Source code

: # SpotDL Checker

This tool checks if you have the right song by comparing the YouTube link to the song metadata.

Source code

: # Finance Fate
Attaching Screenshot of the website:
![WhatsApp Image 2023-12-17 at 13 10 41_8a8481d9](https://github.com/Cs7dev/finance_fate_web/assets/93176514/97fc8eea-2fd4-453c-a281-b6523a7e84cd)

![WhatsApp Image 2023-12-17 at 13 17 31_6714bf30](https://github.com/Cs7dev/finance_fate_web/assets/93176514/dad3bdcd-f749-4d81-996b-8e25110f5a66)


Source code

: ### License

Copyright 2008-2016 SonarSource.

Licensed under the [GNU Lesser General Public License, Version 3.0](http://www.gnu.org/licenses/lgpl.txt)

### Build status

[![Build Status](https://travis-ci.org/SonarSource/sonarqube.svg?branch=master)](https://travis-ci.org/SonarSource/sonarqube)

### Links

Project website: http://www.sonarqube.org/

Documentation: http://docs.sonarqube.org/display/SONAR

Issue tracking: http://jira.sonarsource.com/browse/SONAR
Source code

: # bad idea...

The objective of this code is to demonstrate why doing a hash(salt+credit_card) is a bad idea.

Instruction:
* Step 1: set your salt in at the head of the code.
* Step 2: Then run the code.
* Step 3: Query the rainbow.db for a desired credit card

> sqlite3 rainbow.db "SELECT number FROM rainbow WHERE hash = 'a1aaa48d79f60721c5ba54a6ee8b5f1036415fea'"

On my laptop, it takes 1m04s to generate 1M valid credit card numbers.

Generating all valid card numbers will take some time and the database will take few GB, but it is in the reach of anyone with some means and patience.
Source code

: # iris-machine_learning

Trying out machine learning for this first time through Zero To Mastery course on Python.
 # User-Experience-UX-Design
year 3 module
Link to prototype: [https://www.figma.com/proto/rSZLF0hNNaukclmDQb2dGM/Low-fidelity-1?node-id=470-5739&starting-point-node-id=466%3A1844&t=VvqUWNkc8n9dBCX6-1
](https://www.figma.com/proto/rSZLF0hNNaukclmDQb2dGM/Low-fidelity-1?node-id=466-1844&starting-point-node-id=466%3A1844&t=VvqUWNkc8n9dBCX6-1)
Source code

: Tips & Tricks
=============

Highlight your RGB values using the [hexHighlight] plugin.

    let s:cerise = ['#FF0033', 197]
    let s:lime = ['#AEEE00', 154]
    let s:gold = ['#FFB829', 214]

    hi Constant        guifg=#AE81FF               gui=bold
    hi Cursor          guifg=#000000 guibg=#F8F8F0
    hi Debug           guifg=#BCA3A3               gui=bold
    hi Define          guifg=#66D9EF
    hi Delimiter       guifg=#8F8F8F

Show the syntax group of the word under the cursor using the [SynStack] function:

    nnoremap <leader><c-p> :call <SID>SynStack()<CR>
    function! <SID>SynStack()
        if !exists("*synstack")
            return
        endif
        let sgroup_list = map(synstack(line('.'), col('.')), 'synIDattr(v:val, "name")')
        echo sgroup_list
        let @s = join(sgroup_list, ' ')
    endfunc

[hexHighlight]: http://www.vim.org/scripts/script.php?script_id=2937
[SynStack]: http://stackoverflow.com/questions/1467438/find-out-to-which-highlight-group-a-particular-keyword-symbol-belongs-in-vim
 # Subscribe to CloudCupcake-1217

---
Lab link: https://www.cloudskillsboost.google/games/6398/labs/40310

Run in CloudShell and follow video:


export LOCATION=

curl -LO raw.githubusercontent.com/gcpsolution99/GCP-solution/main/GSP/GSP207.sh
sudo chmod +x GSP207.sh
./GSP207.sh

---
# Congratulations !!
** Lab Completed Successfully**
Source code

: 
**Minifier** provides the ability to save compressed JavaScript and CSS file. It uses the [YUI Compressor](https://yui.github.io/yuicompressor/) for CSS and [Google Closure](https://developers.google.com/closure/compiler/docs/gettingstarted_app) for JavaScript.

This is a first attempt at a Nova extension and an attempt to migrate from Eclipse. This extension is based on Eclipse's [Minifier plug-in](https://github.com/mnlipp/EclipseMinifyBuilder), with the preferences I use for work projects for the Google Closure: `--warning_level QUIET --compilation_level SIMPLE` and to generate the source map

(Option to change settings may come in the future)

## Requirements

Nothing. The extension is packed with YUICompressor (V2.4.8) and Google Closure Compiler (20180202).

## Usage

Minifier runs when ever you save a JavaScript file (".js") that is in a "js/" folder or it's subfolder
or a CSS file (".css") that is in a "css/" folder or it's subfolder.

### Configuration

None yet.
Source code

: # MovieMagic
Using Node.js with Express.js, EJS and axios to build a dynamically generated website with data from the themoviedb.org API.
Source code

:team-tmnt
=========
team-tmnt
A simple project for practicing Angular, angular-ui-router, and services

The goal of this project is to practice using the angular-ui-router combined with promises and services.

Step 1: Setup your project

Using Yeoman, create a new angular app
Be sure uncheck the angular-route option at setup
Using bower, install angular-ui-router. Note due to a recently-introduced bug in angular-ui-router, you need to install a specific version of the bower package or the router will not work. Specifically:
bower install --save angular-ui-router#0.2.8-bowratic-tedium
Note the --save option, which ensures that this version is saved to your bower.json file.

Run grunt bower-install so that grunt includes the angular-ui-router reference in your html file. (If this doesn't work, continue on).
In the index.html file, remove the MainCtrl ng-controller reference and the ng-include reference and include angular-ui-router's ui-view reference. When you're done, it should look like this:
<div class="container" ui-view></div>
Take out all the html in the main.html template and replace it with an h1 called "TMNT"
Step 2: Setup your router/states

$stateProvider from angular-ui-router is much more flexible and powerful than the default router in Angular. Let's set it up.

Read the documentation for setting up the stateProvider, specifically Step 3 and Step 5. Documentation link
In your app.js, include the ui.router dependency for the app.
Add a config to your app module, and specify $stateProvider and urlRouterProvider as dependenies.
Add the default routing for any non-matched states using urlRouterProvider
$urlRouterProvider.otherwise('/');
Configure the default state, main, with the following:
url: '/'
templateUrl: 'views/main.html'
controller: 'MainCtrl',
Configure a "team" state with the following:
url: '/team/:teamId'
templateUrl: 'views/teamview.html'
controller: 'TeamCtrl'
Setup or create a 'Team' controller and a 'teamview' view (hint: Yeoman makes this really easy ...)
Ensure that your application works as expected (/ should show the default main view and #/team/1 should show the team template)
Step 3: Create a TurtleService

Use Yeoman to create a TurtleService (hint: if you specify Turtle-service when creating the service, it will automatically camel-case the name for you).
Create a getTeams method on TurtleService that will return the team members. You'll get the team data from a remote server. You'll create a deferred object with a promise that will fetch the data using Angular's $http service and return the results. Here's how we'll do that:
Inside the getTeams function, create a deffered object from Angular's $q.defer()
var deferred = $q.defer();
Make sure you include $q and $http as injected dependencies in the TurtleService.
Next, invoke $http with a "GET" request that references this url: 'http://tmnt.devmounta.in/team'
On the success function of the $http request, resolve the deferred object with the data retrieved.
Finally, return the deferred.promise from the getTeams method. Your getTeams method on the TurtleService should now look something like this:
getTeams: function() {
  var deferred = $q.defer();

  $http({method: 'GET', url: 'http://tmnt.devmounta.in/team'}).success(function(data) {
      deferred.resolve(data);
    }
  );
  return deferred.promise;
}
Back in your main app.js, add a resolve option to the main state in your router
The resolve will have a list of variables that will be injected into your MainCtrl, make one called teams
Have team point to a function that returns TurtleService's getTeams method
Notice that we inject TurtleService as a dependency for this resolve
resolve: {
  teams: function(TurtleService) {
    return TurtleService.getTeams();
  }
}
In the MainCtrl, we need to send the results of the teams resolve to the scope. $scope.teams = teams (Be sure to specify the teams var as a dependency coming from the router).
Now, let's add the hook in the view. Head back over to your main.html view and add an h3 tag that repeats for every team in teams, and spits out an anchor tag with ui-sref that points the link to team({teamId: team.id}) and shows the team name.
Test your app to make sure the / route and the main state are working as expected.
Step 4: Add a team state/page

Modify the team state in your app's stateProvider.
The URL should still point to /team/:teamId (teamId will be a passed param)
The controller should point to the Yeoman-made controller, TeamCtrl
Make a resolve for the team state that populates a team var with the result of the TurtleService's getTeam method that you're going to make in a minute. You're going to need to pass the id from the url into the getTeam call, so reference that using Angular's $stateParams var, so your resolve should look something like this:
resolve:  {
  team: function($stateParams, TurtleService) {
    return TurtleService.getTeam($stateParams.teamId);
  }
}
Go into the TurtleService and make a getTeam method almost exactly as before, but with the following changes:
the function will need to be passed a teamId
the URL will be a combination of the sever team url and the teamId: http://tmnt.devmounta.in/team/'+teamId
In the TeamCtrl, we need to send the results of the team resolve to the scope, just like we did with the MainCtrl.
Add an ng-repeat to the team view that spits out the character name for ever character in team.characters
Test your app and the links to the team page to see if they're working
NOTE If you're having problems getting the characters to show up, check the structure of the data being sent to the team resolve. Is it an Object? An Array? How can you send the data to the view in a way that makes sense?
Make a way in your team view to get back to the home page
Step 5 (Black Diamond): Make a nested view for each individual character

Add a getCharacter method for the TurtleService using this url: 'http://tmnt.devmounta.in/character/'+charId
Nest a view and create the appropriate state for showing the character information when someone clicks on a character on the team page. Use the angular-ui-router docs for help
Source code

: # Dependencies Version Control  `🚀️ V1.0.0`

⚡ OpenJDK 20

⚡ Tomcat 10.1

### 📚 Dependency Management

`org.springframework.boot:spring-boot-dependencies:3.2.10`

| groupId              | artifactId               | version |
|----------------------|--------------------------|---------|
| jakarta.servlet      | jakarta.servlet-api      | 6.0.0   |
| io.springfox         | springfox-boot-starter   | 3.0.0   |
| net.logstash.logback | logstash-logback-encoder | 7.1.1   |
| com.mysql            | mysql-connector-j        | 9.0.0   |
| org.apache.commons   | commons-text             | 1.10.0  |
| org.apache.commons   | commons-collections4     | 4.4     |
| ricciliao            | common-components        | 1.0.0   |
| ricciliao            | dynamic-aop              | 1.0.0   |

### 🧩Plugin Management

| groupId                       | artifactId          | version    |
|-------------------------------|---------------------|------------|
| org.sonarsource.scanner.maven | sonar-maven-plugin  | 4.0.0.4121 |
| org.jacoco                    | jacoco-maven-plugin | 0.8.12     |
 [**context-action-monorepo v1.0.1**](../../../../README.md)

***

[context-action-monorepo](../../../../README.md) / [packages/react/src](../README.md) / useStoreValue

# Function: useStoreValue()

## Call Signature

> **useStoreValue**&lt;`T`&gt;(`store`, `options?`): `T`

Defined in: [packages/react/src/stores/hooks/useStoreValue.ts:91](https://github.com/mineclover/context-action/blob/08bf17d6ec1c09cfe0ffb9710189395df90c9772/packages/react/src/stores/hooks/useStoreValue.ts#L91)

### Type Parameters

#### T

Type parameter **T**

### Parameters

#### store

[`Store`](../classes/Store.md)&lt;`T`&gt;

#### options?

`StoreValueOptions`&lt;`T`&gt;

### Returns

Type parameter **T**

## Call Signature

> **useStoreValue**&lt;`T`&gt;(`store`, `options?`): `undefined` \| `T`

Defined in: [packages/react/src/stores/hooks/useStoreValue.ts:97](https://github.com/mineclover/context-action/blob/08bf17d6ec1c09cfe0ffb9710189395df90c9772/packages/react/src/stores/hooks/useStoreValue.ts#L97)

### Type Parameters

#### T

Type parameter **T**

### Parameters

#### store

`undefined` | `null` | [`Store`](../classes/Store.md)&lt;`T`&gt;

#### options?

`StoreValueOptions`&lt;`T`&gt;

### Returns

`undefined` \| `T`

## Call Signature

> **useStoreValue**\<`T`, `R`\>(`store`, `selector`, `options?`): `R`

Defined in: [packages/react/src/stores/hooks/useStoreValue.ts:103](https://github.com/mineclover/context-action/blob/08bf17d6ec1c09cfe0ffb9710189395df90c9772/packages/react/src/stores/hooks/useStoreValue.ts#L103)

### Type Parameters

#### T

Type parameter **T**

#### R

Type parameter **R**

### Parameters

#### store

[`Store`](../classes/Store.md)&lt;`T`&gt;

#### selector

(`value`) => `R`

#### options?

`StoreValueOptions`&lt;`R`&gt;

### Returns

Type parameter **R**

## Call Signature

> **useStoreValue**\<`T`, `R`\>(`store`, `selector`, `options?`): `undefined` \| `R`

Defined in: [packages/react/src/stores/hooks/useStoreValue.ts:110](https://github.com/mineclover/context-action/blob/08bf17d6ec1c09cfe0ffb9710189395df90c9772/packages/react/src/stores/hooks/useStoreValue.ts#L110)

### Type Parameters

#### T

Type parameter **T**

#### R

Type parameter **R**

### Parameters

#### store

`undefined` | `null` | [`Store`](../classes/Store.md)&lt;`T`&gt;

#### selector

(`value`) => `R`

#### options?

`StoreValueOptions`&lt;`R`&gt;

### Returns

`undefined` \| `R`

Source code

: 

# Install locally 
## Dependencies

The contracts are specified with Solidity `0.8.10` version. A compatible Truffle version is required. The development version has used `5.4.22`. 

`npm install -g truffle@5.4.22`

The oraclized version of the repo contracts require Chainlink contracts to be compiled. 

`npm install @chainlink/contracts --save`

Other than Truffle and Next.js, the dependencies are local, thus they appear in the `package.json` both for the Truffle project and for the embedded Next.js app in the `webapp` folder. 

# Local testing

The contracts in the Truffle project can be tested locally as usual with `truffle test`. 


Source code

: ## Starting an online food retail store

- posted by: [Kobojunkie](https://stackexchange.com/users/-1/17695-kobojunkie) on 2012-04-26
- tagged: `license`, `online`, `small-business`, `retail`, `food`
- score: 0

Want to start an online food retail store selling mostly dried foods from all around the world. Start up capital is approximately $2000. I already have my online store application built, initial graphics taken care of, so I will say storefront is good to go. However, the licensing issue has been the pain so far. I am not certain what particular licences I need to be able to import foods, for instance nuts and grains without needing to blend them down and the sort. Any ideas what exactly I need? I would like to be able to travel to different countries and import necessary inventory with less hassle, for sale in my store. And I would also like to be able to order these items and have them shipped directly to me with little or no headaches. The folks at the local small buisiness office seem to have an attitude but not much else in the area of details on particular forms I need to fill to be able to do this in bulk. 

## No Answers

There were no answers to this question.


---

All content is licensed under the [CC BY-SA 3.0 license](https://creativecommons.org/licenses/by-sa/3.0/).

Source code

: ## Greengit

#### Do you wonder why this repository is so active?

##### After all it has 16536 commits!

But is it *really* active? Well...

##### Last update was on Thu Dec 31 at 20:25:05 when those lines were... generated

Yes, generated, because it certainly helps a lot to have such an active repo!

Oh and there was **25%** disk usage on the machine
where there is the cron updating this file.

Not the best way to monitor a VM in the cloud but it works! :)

•••

Print, without alteration, only the lines above between the one holding "In the index.html" and the one holding "Step 3: Create a TurtleService", inclusive.

#### [WRITTEN SOLUTION]
In the index.html file, remove the MainCtrl ng-controller reference and the ng-include reference and include angular-ui-router's ui-view reference. When you're done, it should look like this:
<div class="container" ui-view></div>
Take out all the html in the main.html template and replace it with an h1 called "TMNT"
Step 2: Setup your router/states

$stateProvider from angular-ui-router is much more flexible and powerful than the default router in Angular. Let's set it up.

Read the documentation for setting up the stateProvider, specifically Step 3 and Step 5. Documentation link
In your app.js, include the ui.router dependency for the app.
Add a config to your app module, and specify $stateProvider and urlRouterProvider as dependenies.
Add the default routing for any non-matched states using urlRouterProvider
$urlRouterProvider.otherwise('/');
Configure the default state, main, with the following:
url: '/'
templateUrl: 'views/main.html'
controller: 'MainCtrl',
Configure a "team" state with the following:
url: '/team/:teamId'
templateUrl: 'views/teamview.html'
controller: 'TeamCtrl'
Setup or create a 'Team' controller and a 'teamview' view (hint: Yeoman makes this really easy ...)
Ensure that your application works as expected (/ should show the default main view and #/team/1 should show the team template)
Step 3: Create a TurtleService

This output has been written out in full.